Do we need all the data?
LRU (Least Recently Used) cache
Add items to cache with timestamp
On hit, update timestamp
On miss, add to cache replacing item with oldest timestamp
Soft references (Question: What are soft references?)
If data is cheap to reload/recompute, use LRU cache
Fat data
Generally not a problem
Unless you have a weird use case like loading the whole Twitter social graph into a single JVM (very large scale)
Compressed object pointers
Don't understand how they work, but basically its a trick with padding which allows a 32-bit pointer to address 32GB of memory instead of 4GB
32GB heap size, have to use uncompressed pointers, "uncanny valley" of performance between 32GB and 42-48GB
Tradeoffs
Latency (responsiveness) and throughput tradeoff:
Top is optimising for throughput (more densely packed), bottom is optimising for latency (no massive spike in latency)

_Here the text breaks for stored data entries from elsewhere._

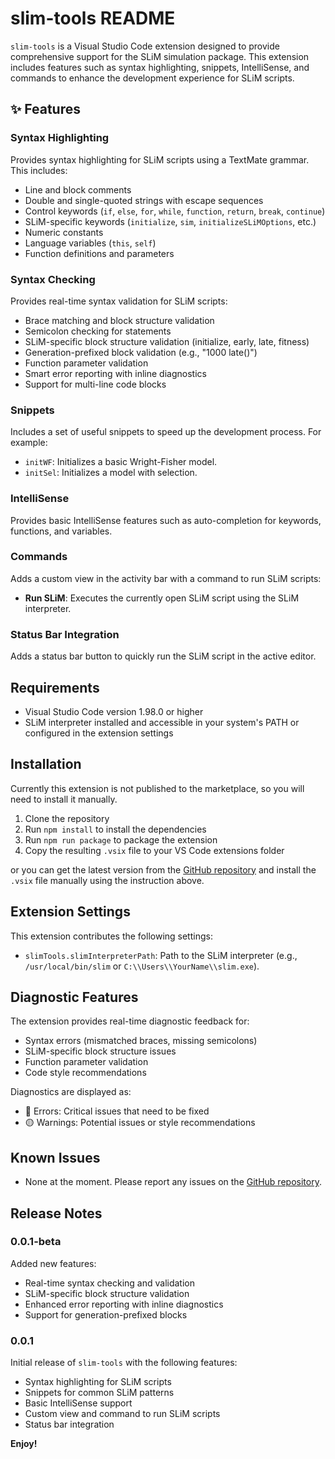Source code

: # slim-tools README

`slim-tools` is a Visual Studio Code extension designed to provide comprehensive support for the SLiM simulation package. This extension includes features such as syntax highlighting, snippets, IntelliSense, and commands to enhance the development experience for SLiM scripts.

## ✨ Features

### Syntax Highlighting
Provides syntax highlighting for SLiM scripts using a TextMate grammar. This includes:
- Line and block comments
- Double and single-quoted strings with escape sequences
- Control keywords (`if`, `else`, `for`, `while`, `function`, `return`, `break`, `continue`)
- SLiM-specific keywords (`initialize`, `sim`, `initializeSLiMOptions`, etc.)
- Numeric constants
- Language variables (`this`, `self`)
- Function definitions and parameters

### Syntax Checking
Provides real-time syntax validation for SLiM scripts:
- Brace matching and block structure validation
- Semicolon checking for statements
- SLiM-specific block structure validation (initialize, early, late, fitness)
- Generation-prefixed block validation (e.g., "1000 late()")
- Function parameter validation
- Smart error reporting with inline diagnostics
- Support for multi-line code blocks

### Snippets
Includes a set of useful snippets to speed up the development process. For example:
- `initWF`: Initializes a basic Wright-Fisher model.
- `initSel`: Initializes a model with selection.

### IntelliSense
Provides basic IntelliSense features such as auto-completion for keywords, functions, and variables.

### Commands
Adds a custom view in the activity bar with a command to run SLiM scripts:
- **Run SLiM**: Executes the currently open SLiM script using the SLiM interpreter.

### Status Bar Integration
Adds a status bar button to quickly run the SLiM script in the active editor.

## Requirements

- Visual Studio Code version 1.98.0 or higher
- SLiM interpreter installed and accessible in your system's PATH or configured in the extension settings

## Installation

Currently this extension is not published to the marketplace, so you will need to install it manually.

1. Clone the repository
2. Run `npm install` to install the dependencies
3. Run `npm run package` to package the extension
4. Copy the resulting `.vsix` file to your VS Code extensions folder

or you can get the latest version from the [GitHub repository](https://github.com/andrewkern/slim-tools/releases) and install the `.vsix` file manually using the instruction above.

## Extension Settings

This extension contributes the following settings:

* `slimTools.slimInterpreterPath`: Path to the SLiM interpreter (e.g., `/usr/local/bin/slim` or `C:\\Users\\YourName\\slim.exe`).

## Diagnostic Features

The extension provides real-time diagnostic feedback for:
- Syntax errors (mismatched braces, missing semicolons)
- SLiM-specific block structure issues
- Function parameter validation
- Code style recommendations

Diagnostics are displayed as:
- 🔴 Errors: Critical issues that need to be fixed
- 🟡 Warnings: Potential issues or style recommendations

## Known Issues

- None at the moment. Please report any issues on the [GitHub repository](https://github.com/your-repo/slim-tools/issues).

## Release Notes

### 0.0.1-beta
Added new features:
- Real-time syntax checking and validation
- SLiM-specific block structure validation
- Enhanced error reporting with inline diagnostics
- Support for generation-prefixed blocks

### 0.0.1
Initial release of `slim-tools` with the following features:
- Syntax highlighting for SLiM scripts
- Snippets for common SLiM patterns
- Basic IntelliSense support
- Custom view and command to run SLiM scripts
- Status bar integration

**Enjoy!**
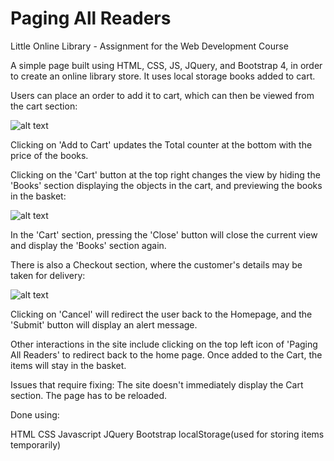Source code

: # Paging All Readers
Little Online Library - Assignment for the Web Development Course

A simple page built using HTML, CSS, JS, JQuery, and Bootstrap 4, in order to create an online library store. It uses local storage books added to cart.

Users can place an order to add it to cart, which can then be viewed from the cart section:

![alt text](https://user-images.githubusercontent.com/25825681/47952265-b46e0e00-df96-11e8-8a90-a93c6a2cff92.png)

Clicking on 'Add to Cart' updates the Total counter at the bottom with the price of the books.

Clicking on the 'Cart' button at the top right changes the view by hiding the 'Books' section displaying the objects in the cart, and previewing the books in the basket:

![alt text](https://user-images.githubusercontent.com/25825681/47952274-d8315400-df96-11e8-8322-af8921d1865b.png)

In the 'Cart' section, pressing the 'Close' button will close the current view and display the 'Books' section again.

There is also a Checkout section, where the customer's details may be taken for delivery:

![alt text](https://user-images.githubusercontent.com/25825681/47952279-e0898f00-df96-11e8-821f-5176ac6ac4d6.png)

Clicking on 'Cancel' will redirect the user back to the Homepage, and the 'Submit' button will display an alert message.

Other interactions in the site include clicking on the top left icon of 'Paging All Readers' to redirect back to the home page. Once added to the Cart, the items will stay in the basket.

Issues that require fixing: The site doesn't immediately display the Cart section. The page has to be reloaded.

Done using:

HTML
CSS
Javascript
JQuery
Bootstrap
localStorage(used for storing items temporarily)
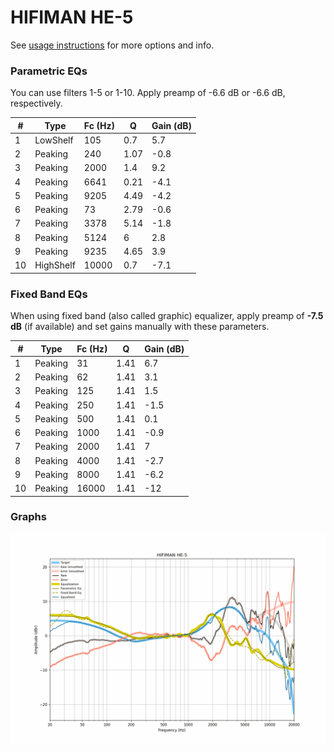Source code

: # HIFIMAN HE-5
See [usage instructions](https://github.com/jaakkopasanen/AutoEq#usage) for more options and info.

### Parametric EQs
You can use filters 1-5 or 1-10. Apply preamp of -6.6 dB or -6.6 dB, respectively.

|   # | Type      |   Fc (Hz) |    Q |   Gain (dB) |
|-----|-----------|-----------|------|-------------|
|   1 | LowShelf  |       105 | 0.7  |         5.7 |
|   2 | Peaking   |       240 | 1.07 |        -0.8 |
|   3 | Peaking   |      2000 | 1.4  |         9.2 |
|   4 | Peaking   |      6641 | 0.21 |        -4.1 |
|   5 | Peaking   |      9205 | 4.49 |        -4.2 |
|   6 | Peaking   |        73 | 2.79 |        -0.6 |
|   7 | Peaking   |      3378 | 5.14 |        -1.8 |
|   8 | Peaking   |      5124 | 6    |         2.8 |
|   9 | Peaking   |      9235 | 4.65 |         3.9 |
|  10 | HighShelf |     10000 | 0.7  |        -7.1 |

### Fixed Band EQs
When using fixed band (also called graphic) equalizer, apply preamp of **-7.5 dB** (if available) and set gains manually with these parameters.

|   # | Type    |   Fc (Hz) |    Q |   Gain (dB) |
|-----|---------|-----------|------|-------------|
|   1 | Peaking |        31 | 1.41 |         6.7 |
|   2 | Peaking |        62 | 1.41 |         3.1 |
|   3 | Peaking |       125 | 1.41 |         1.5 |
|   4 | Peaking |       250 | 1.41 |        -1.5 |
|   5 | Peaking |       500 | 1.41 |         0.1 |
|   6 | Peaking |      1000 | 1.41 |        -0.9 |
|   7 | Peaking |      2000 | 1.41 |         7   |
|   8 | Peaking |      4000 | 1.41 |        -2.7 |
|   9 | Peaking |      8000 | 1.41 |        -6.2 |
|  10 | Peaking |     16000 | 1.41 |       -12   |

### Graphs
![](./HIFIMAN%20HE-5.png)
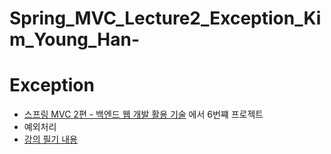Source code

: # Spring_MVC_Lecture2_Exception_Kim_Young_Han-

# Exception
- [스프링 MVC 2편 - 백엔드 웹 개발 활용 기술](https://www.inflearn.com/course/%EC%8A%A4%ED%94%84%EB%A7%81-mvc-2/dashboard) 에서 6번쨰 프로젝트
- 예외처리
- [강의 필기 내용](https://github.com/Highjune/TIL/blob/main/Backend/FrameWork/Spring_SpringBoot/Lectures/%EC%8A%A4%ED%94%84%EB%A7%81MVC2%ED%8E%B8_%EB%B0%B1%EC%97%94%EB%93%9C%EC%9B%B9%EA%B0%9C%EB%B0%9C%ED%99%9C%EC%9A%A9%EA%B8%B0%EC%88%A0.md)
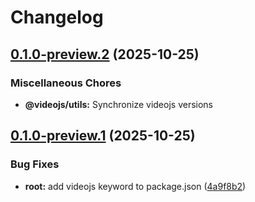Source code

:# Changelog

## [0.1.0-preview.2](https://github.com/muxinc/vjs-10-monorepo/compare/@videojs/utils@0.1.0-preview.1...@videojs/utils@0.1.0-preview.2) (2025-10-25)


### Miscellaneous Chores

* **@videojs/utils:** Synchronize videojs versions

## [0.1.0-preview.1](https://github.com/muxinc/vjs-10-monorepo/compare/@videojs/utils@0.1.0-preview.0...@videojs/utils@0.1.0-preview.1) (2025-10-25)


### Bug Fixes

* **root:** add videojs keyword to package.json ([4a9f8b2](https://github.com/muxinc/vjs-10-monorepo/commit/4a9f8b2ad6fb27b463dcfe8d1a5fd883c9fa21d1))
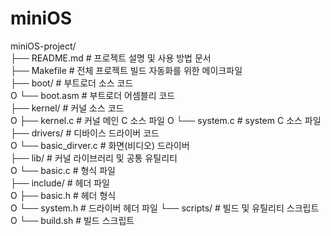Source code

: # miniOS

miniOS-project/  
├── README.md               # 프로젝트 설명 및 사용 방법 문서  
├── Makefile                # 전체 프로젝트 빌드 자동화를 위한 메이크파일  
├── boot/                   # 부트로더 소스 코드  
O   └── boot.asm            # 부트로더 어셈블리 코드  
├── kernel/                 # 커널 소스 코드  
O   ├──  kernel.c           # 커널 메인 C 소스 파일
O   └──  system.c           # system C 소스 파일
├── drivers/                # 디바이스 드라이버 코드  
O   └──  basic_dirver.c     # 화면(비디오) 드라이버  
├── lib/                    # 커널 라이브러리 및 공통 유틸리티  
O   └──  basic.c            # 형식 파일  
├── include/                # 헤더 파일  
O   ├── basic.h             # 헤더 형식  
O   └── system.h            # 드라이버 헤더 파일
└── scripts/                # 빌드 및 유틸리티 스크립트  
O   └── build.sh            # 빌드 스크립트  



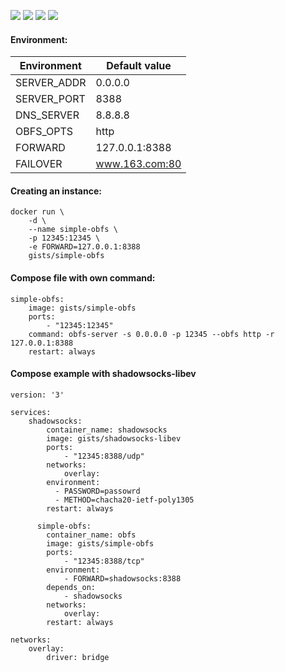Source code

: ![](https://images.microbadger.com/badges/version/gists/simple-obfs.svg) ![](https://images.microbadger.com/badges/image/gists/simple-obfs.svg) ![](https://img.shields.io/docker/stars/gists/simple-obfs.svg) ![](https://img.shields.io/docker/pulls/gists/simple-obfs.svg)

#### Environment:

| Environment | Default value  |
|-------------|----------------|
| SERVER_ADDR | 0.0.0.0        |
| SERVER_PORT | 8388           |
| DNS_SERVER  | 8.8.8.8        |
| OBFS_OPTS   | http           |
| FORWARD     | 127.0.0.1:8388 |
| FAILOVER    | www.163.com:80 |

#### Creating an instance:

    docker run \
        -d \
        --name simple-obfs \
        -p 12345:12345 \
        -e FORWARD=127.0.0.1:8388
        gists/simple-obfs

#### Compose file with own command:

    simple-obfs:
        image: gists/simple-obfs
        ports:
            - "12345:12345"
        command: obfs-server -s 0.0.0.0 -p 12345 --obfs http -r 127.0.0.1:8388
        restart: always

#### Compose example with shadowsocks-libev

    version: '3'

    services:
        shadowsocks:
            container_name: shadowsocks
            image: gists/shadowsocks-libev
            ports:
                - "12345:8388/udp"
            networks:
                overlay:
            environment:
              - PASSWORD=passowrd
              - METHOD=chacha20-ietf-poly1305
            restart: always

          simple-obfs:
            container_name: obfs
            image: gists/simple-obfs
            ports:
                - "12345:8388/tcp"
            environment:
                - FORWARD=shadowsocks:8388
            depends_on:
                - shadowsocks
            networks:
                overlay:
            restart: always

    networks:
        overlay:
            driver: bridge
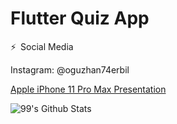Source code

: 
# Flutter Quiz App

⚡ Social Media

Instagram: @oguzhan74erbil

[Apple iPhone 11 Pro Max Presentation](https://user-images.githubusercontent.com/82578095/130060710-57833ac7-0f6e-4c49-a40d-1161c2775836.png)

![99's Github Stats](https://github-readme-stats.vercel.app/api?username=oguzhanerbil&bg_color=31,00ff00,000000&title_color=fff&text_color=fff&&count_private=true)
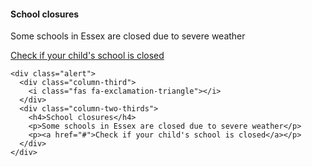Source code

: <div class="alert">
  <div class="column-third">
    <i class="fas fa-exclamation-triangle"></i>
  </div>
  <div class="column-two-thirds">
    <h4>School closures</h4>
    <p>Some schools in Essex are closed due to severe weather</p>
    <p><a href="#">Check if your child's school is closed</a></p>
  </div>
</div>

    <div class="alert">
      <div class="column-third">
        <i class="fas fa-exclamation-triangle"></i>
      </div>
      <div class="column-two-thirds">
        <h4>School closures</h4>
        <p>Some schools in Essex are closed due to severe weather</p>
        <p><a href="#">Check if your child's school is closed</a></p>
      </div>
    </div>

Top is preferable for "bulk" applications
Bottom is preferable for web applications
Garbage Collection kills latency/throughput
Heap is divided into Eden, Survivor, Old spaces
Eden and Survivor Spaces:
All new allocation happens in Eden space
Cheap, only costs a pointer increment (since new objects are allocated memory in Eden space sequentially)
When Eden space is full, Stop the World GC (minor), tends to be fast since Eden space is smaller, most objects are considered garbage and not copied (deleting i.e. not copying is free)
Mark and Copy in Eden and Survivor spaces (no fragmentation), instead of Mark, Sweep, and Compact
Objects in Survivor spaces are moved back and forth between S1 and S2 until they reach a certain "age" and are tenured into Old Generation
Pointer in each space is reset with each GC
Old Generation garbage collection algorithms can be selected with parameters, favouring throughput or latency
GC Tuning
(I'm basically copying and pasting the points, I don't understand what's going on here 🙃)
Always start with young generation (Question: Why?)
Watch the tenuring threshold, might need to tenure long lived objects faster
If 100%, too many long-lived objects in first Survivor space + new stuff from Eden space to fit in second Survivor space, forcibly tenured
Watch tenuring distribution
Age should be declining sharply, otherwise memory load is increasing, either app is starting up or memory leak
Try using Concurrent Mark and Sweep (Question: What is Concurrent Mark and Sweep?)
Didn't get any "Full GC" messages? You're done!